What you have to do: In the entries below, count the lines that contain the word "contact" and give only that number.

Available data section start

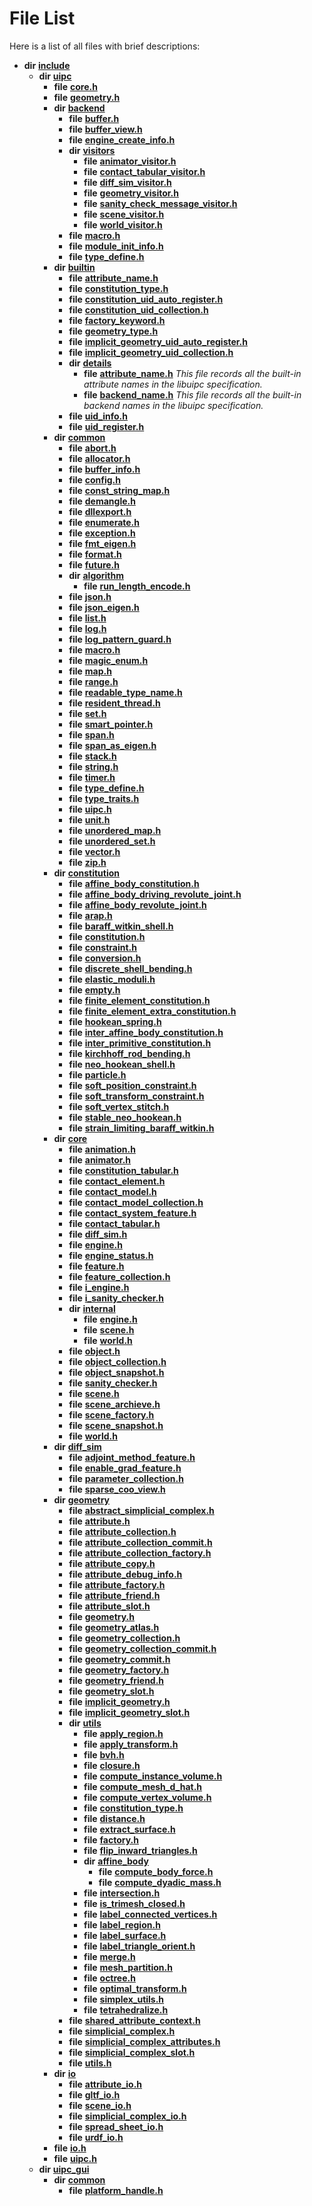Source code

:
# File List

Here is a list of all files with brief descriptions:


* **dir** [**include**](dir_d44c64559bbebec7f509842c48db8b23.md)     
    * **dir** [**uipc**](dir_9f30510905f1286cc334e7ecdb1aceca.md)     
        * **file** [**core.h**](core_8h.md) 
        * **file** [**geometry.h**](geometry_8h.md) 
        * **dir** [**backend**](dir_53d62147b82bd29328805b2087bd1012.md)     
            * **file** [**buffer.h**](buffer_8h.md)     
            * **file** [**buffer\_view.h**](buffer__view_8h.md)     
            * **file** [**engine\_create\_info.h**](engine__create__info_8h.md)     
            * **dir** [**visitors**](dir_007753111df00039ee3ec058cc286377.md)     
                * **file** [**animator\_visitor.h**](animator__visitor_8h.md)     
                * **file** [**contact\_tabular\_visitor.h**](contact__tabular__visitor_8h.md)     
                * **file** [**diff\_sim\_visitor.h**](diff__sim__visitor_8h.md)     
                * **file** [**geometry\_visitor.h**](geometry__visitor_8h.md)     
                * **file** [**sanity\_check\_message\_visitor.h**](sanity__check__message__visitor_8h.md)     
                * **file** [**scene\_visitor.h**](scene__visitor_8h.md)     
                * **file** [**world\_visitor.h**](world__visitor_8h.md)     
            * **file** [**macro.h**](backend_2macro_8h.md)     
            * **file** [**module\_init\_info.h**](module__init__info_8h.md)     
            * **file** [**type\_define.h**](backend_2type__define_8h.md)     
        * **dir** [**builtin**](dir_e46c520626162f9e42d80fd08f196511.md)     
            * **file** [**attribute\_name.h**](attribute__name_8h.md)     
            * **file** [**constitution\_type.h**](builtin_2constitution__type_8h.md)     
            * **file** [**constitution\_uid\_auto\_register.h**](constitution__uid__auto__register_8h.md)     
            * **file** [**constitution\_uid\_collection.h**](constitution__uid__collection_8h.md)     
            * **file** [**factory\_keyword.h**](factory__keyword_8h.md)     
            * **file** [**geometry\_type.h**](geometry__type_8h.md)     
            * **file** [**implicit\_geometry\_uid\_auto\_register.h**](implicit__geometry__uid__auto__register_8h.md)     
            * **file** [**implicit\_geometry\_uid\_collection.h**](implicit__geometry__uid__collection_8h.md)     
            * **dir** [**details**](dir_4db2109fccbcdb4025718aaa828a1196.md)     
                * **file** [**attribute\_name.h**](details_2attribute__name_8h.md) _This file records all the built-in attribute names in the libuipc specification._ 
                * **file** [**backend\_name.h**](backend__name_8h.md) _This file records all the built-in backend names in the libuipc specification._ 
            * **file** [**uid\_info.h**](uid__info_8h.md)     
            * **file** [**uid\_register.h**](uid__register_8h.md)     
        * **dir** [**common**](dir_fe04c8fb910be76d82cd33e795163b9b.md)     
            * **file** [**abort.h**](abort_8h.md)     
            * **file** [**allocator.h**](allocator_8h.md)     
            * **file** [**buffer\_info.h**](buffer__info_8h.md)     
            * **file** [**config.h**](config_8h.md)     
            * **file** [**const\_string\_map.h**](const__string__map_8h.md)     
            * **file** [**demangle.h**](demangle_8h.md)     
            * **file** [**dllexport.h**](dllexport_8h.md)     
            * **file** [**enumerate.h**](enumerate_8h.md)     
            * **file** [**exception.h**](exception_8h.md)     
            * **file** [**fmt\_eigen.h**](fmt__eigen_8h.md) 
            * **file** [**format.h**](format_8h.md) 
            * **file** [**future.h**](future_8h.md)     
            * **dir** [**algorithm**](dir_c185d05b92bc8b629594f315306e85d1.md)     
                * **file** [**run\_length\_encode.h**](run__length__encode_8h.md)     
            * **file** [**json.h**](json_8h.md)     
            * **file** [**json\_eigen.h**](json__eigen_8h.md)     
            * **file** [**list.h**](list_8h.md)     
            * **file** [**log.h**](log_8h.md)     
            * **file** [**log\_pattern\_guard.h**](log__pattern__guard_8h.md)     
            * **file** [**macro.h**](common_2macro_8h.md)     
            * **file** [**magic\_enum.h**](magic__enum_8h.md) 
            * **file** [**map.h**](map_8h.md)     
            * **file** [**range.h**](range_8h.md)     
            * **file** [**readable\_type\_name.h**](readable__type__name_8h.md)     
            * **file** [**resident\_thread.h**](resident__thread_8h.md)     
            * **file** [**set.h**](set_8h.md)     
            * **file** [**smart\_pointer.h**](smart__pointer_8h.md)     
            * **file** [**span.h**](span_8h.md)     
            * **file** [**span\_as\_eigen.h**](span__as__eigen_8h.md)     
            * **file** [**stack.h**](stack_8h.md)     
            * **file** [**string.h**](string_8h.md)     
            * **file** [**timer.h**](timer_8h.md)     
            * **file** [**type\_define.h**](common_2type__define_8h.md)     
            * **file** [**type\_traits.h**](type__traits_8h.md)     
            * **file** [**uipc.h**](common_2uipc_8h.md)     
            * **file** [**unit.h**](unit_8h.md)     
            * **file** [**unordered\_map.h**](unordered__map_8h.md)     
            * **file** [**unordered\_set.h**](unordered__set_8h.md)     
            * **file** [**vector.h**](vector_8h.md)     
            * **file** [**zip.h**](zip_8h.md)     
        * **dir** [**constitution**](dir_e6404e629433dfdedefe8b8f43f6234d.md)     
            * **file** [**affine\_body\_constitution.h**](affine__body__constitution_8h.md)     
            * **file** [**affine\_body\_driving\_revolute\_joint.h**](affine__body__driving__revolute__joint_8h.md)     
            * **file** [**affine\_body\_revolute\_joint.h**](affine__body__revolute__joint_8h.md)     
            * **file** [**arap.h**](arap_8h.md)     
            * **file** [**baraff\_witkin\_shell.h**](baraff__witkin__shell_8h.md) 
            * **file** [**constitution.h**](constitution_8h.md)     
            * **file** [**constraint.h**](constraint_8h.md)     
            * **file** [**conversion.h**](conversion_8h.md)     
            * **file** [**discrete\_shell\_bending.h**](discrete__shell__bending_8h.md)     
            * **file** [**elastic\_moduli.h**](elastic__moduli_8h.md)     
            * **file** [**empty.h**](empty_8h.md)     
            * **file** [**finite\_element\_constitution.h**](finite__element__constitution_8h.md)     
            * **file** [**finite\_element\_extra\_constitution.h**](finite__element__extra__constitution_8h.md)     
            * **file** [**hookean\_spring.h**](hookean__spring_8h.md)     
            * **file** [**inter\_affine\_body\_constitution.h**](inter__affine__body__constitution_8h.md)     
            * **file** [**inter\_primitive\_constitution.h**](inter__primitive__constitution_8h.md)     
            * **file** [**kirchhoff\_rod\_bending.h**](kirchhoff__rod__bending_8h.md)     
            * **file** [**neo\_hookean\_shell.h**](neo__hookean__shell_8h.md)     
            * **file** [**particle.h**](particle_8h.md)     
            * **file** [**soft\_position\_constraint.h**](soft__position__constraint_8h.md)     
            * **file** [**soft\_transform\_constraint.h**](soft__transform__constraint_8h.md)     
            * **file** [**soft\_vertex\_stitch.h**](soft__vertex__stitch_8h.md)     
            * **file** [**stable\_neo\_hookean.h**](stable__neo__hookean_8h.md)     
            * **file** [**strain\_limiting\_baraff\_witkin.h**](strain__limiting__baraff__witkin_8h.md)     
        * **dir** [**core**](dir_eca9d1283f7cad9ff89c5ab44937d4d9.md)     
            * **file** [**animation.h**](animation_8h.md)     
            * **file** [**animator.h**](animator_8h.md)     
            * **file** [**constitution\_tabular.h**](constitution__tabular_8h.md)     
            * **file** [**contact\_element.h**](contact__element_8h.md)     
            * **file** [**contact\_model.h**](contact__model_8h.md)     
            * **file** [**contact\_model\_collection.h**](contact__model__collection_8h.md)     
            * **file** [**contact\_system\_feature.h**](contact__system__feature_8h.md)     
            * **file** [**contact\_tabular.h**](contact__tabular_8h.md)     
            * **file** [**diff\_sim.h**](diff__sim_8h.md)     
            * **file** [**engine.h**](engine_8h.md)     
            * **file** [**engine\_status.h**](engine__status_8h.md)     
            * **file** [**feature.h**](feature_8h.md)     
            * **file** [**feature\_collection.h**](feature__collection_8h.md)     
            * **file** [**i\_engine.h**](i__engine_8h.md)     
            * **file** [**i\_sanity\_checker.h**](i__sanity__checker_8h.md)     
            * **dir** [**internal**](dir_115c6c39d81d30f3e74f2509c90b0b60.md)     
                * **file** [**engine.h**](internal_2engine_8h.md)     
                * **file** [**scene.h**](internal_2scene_8h.md)     
                * **file** [**world.h**](internal_2world_8h.md)     
            * **file** [**object.h**](object_8h.md)     
            * **file** [**object\_collection.h**](object__collection_8h.md)     
            * **file** [**object\_snapshot.h**](object__snapshot_8h.md)     
            * **file** [**sanity\_checker.h**](sanity__checker_8h.md)     
            * **file** [**scene.h**](scene_8h.md)     
            * **file** [**scene\_archieve.h**](scene__archieve_8h.md) 
            * **file** [**scene\_factory.h**](scene__factory_8h.md)     
            * **file** [**scene\_snapshot.h**](scene__snapshot_8h.md)     
            * **file** [**world.h**](world_8h.md)     
        * **dir** [**diff\_sim**](dir_98c941875c7e3cb13f2b177552938e34.md)     
            * **file** [**adjoint\_method\_feature.h**](adjoint__method__feature_8h.md)     
            * **file** [**enable\_grad\_feature.h**](enable__grad__feature_8h.md)     
            * **file** [**parameter\_collection.h**](parameter__collection_8h.md)     
            * **file** [**sparse\_coo\_view.h**](sparse__coo__view_8h.md)     
        * **dir** [**geometry**](dir_04894967a28d068f10a69f6e8a07a2cb.md)     
            * **file** [**abstract\_simplicial\_complex.h**](abstract__simplicial__complex_8h.md)     
            * **file** [**attribute.h**](attribute_8h.md)     
            * **file** [**attribute\_collection.h**](attribute__collection_8h.md)     
            * **file** [**attribute\_collection\_commit.h**](attribute__collection__commit_8h.md)     
            * **file** [**attribute\_collection\_factory.h**](attribute__collection__factory_8h.md)     
            * **file** [**attribute\_copy.h**](attribute__copy_8h.md)     
            * **file** [**attribute\_debug\_info.h**](attribute__debug__info_8h.md)     
            * **file** [**attribute\_factory.h**](attribute__factory_8h.md)     
            * **file** [**attribute\_friend.h**](attribute__friend_8h.md)     
            * **file** [**attribute\_slot.h**](attribute__slot_8h.md)     
            * **file** [**geometry.h**](geometry_2geometry_8h.md)     
            * **file** [**geometry\_atlas.h**](geometry__atlas_8h.md)     
            * **file** [**geometry\_collection.h**](geometry__collection_8h.md)     
            * **file** [**geometry\_collection\_commit.h**](geometry__collection__commit_8h.md)     
            * **file** [**geometry\_commit.h**](geometry__commit_8h.md)     
            * **file** [**geometry\_factory.h**](geometry__factory_8h.md)     
            * **file** [**geometry\_friend.h**](geometry__friend_8h.md)     
            * **file** [**geometry\_slot.h**](geometry__slot_8h.md)     
            * **file** [**implicit\_geometry.h**](implicit__geometry_8h.md)     
            * **file** [**implicit\_geometry\_slot.h**](implicit__geometry__slot_8h.md)     
            * **dir** [**utils**](dir_739799d2da88efedfd4a7c44220c72e4.md)     
                * **file** [**apply\_region.h**](apply__region_8h.md)     
                * **file** [**apply\_transform.h**](apply__transform_8h.md)     
                * **file** [**bvh.h**](bvh_8h.md)     
                * **file** [**closure.h**](closure_8h.md)     
                * **file** [**compute\_instance\_volume.h**](compute__instance__volume_8h.md)     
                * **file** [**compute\_mesh\_d\_hat.h**](compute__mesh__d__hat_8h.md)     
                * **file** [**compute\_vertex\_volume.h**](compute__vertex__volume_8h.md)     
                * **file** [**constitution\_type.h**](geometry_2utils_2constitution__type_8h.md)     
                * **file** [**distance.h**](distance_8h.md)     
                * **file** [**extract\_surface.h**](extract__surface_8h.md)     
                * **file** [**factory.h**](factory_8h.md)     
                * **file** [**flip\_inward\_triangles.h**](flip__inward__triangles_8h.md)     
                * **dir** [**affine\_body**](dir_0434b40e061af98901db13a48821d02b.md)     
                    * **file** [**compute\_body\_force.h**](compute__body__force_8h.md)     
                    * **file** [**compute\_dyadic\_mass.h**](compute__dyadic__mass_8h.md)     
                * **file** [**intersection.h**](intersection_8h.md)     
                * **file** [**is\_trimesh\_closed.h**](is__trimesh__closed_8h.md)     
                * **file** [**label\_connected\_vertices.h**](label__connected__vertices_8h.md)     
                * **file** [**label\_region.h**](label__region_8h.md)     
                * **file** [**label\_surface.h**](label__surface_8h.md)     
                * **file** [**label\_triangle\_orient.h**](label__triangle__orient_8h.md)     
                * **file** [**merge.h**](merge_8h.md)     
                * **file** [**mesh\_partition.h**](mesh__partition_8h.md)     
                * **file** [**octree.h**](octree_8h.md)     
                * **file** [**optimal\_transform.h**](optimal__transform_8h.md)     
                * **file** [**simplex\_utils.h**](simplex__utils_8h.md)     
                * **file** [**tetrahedralize.h**](tetrahedralize_8h.md)     
            * **file** [**shared\_attribute\_context.h**](shared__attribute__context_8h.md)     
            * **file** [**simplicial\_complex.h**](simplicial__complex_8h.md)     
            * **file** [**simplicial\_complex\_attributes.h**](simplicial__complex__attributes_8h.md)     
            * **file** [**simplicial\_complex\_slot.h**](simplicial__complex__slot_8h.md)     
            * **file** [**utils.h**](utils_8h.md) 
        * **dir** [**io**](dir_852854ea57a318f61c10cfed1155dbd7.md)     
            * **file** [**attribute\_io.h**](attribute__io_8h.md)     
            * **file** [**gltf\_io.h**](gltf__io_8h.md)     
            * **file** [**scene\_io.h**](scene__io_8h.md)     
            * **file** [**simplicial\_complex\_io.h**](simplicial__complex__io_8h.md)     
            * **file** [**spread\_sheet\_io.h**](spread__sheet__io_8h.md)     
            * **file** [**urdf\_io.h**](urdf__io_8h.md)     
        * **file** [**io.h**](io_8h.md) 
        * **file** [**uipc.h**](uipc_8h.md) 
    * **dir** [**uipc\_gui**](dir_e6f33594e1ca9c65efcf98646d93736b.md)     
        * **dir** [**common**](dir_a4796c188772d0a0fa09f1942d616969.md)     
            * **file** [**platform\_handle.h**](platform__handle_8h.md)     


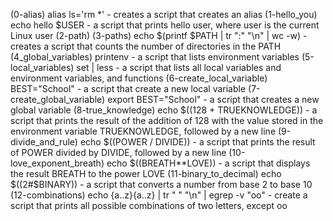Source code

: (0-alias) alias ls='rm *' - creates a script that creates an alias
(1-hello_you) echo hello $USER -  a script that prints hello user, where user is the current Linux user
(2-path)
(3-paths) echo $(printf $PATH | tr ":" "\n" | wc -w) - creates a script that counts the number of directories in the PATH 
(4_global_variables) printenv - a script that lists environment variables
(5-local_variables) set | less - a script that lists all local variables and environment variables, and functions
(6-create_local_variable) BEST="School" - a script that create a new local variable
(7-create_global_variable) export BEST="School" - a script that creates a new global variable
(8-true_knowledge) echo $((128 + TRUEKNOWLEDGE)) - a script that prints the result of the addition of 128 with the value stored in the environment variable TRUEKNOWLEDGE, followed by a new line
(9-divide_and_rule) echo $((POWER / DIVIDE)) - a script that prints the result of POWER divided by DIVIDE, followed by a new line
(10-love_exponent_breath) echo $((BREATH**LOVE)) - a script that displays the result BREATH to the power LOVE
(11-binary_to_decimal) echo $((2#$BINARY)) - a script that converts a number from base 2 to base 10
(12-combinations) echo {a..z}{a..z} | tr " " "\n" | egrep -v "oo" - create a script that prints all possible combinations of two letters, except oo

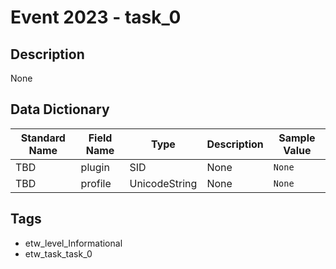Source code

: # Event 2023 - task_0

## Description
None

## Data Dictionary
|Standard Name|Field Name|Type|Description|Sample Value|
|---|---|---|---|---|
|TBD|plugin|SID|None|`None`|
|TBD|profile|UnicodeString|None|`None`|

## Tags
* etw_level_Informational
* etw_task_task_0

Available data section end

Response to the exercise: 6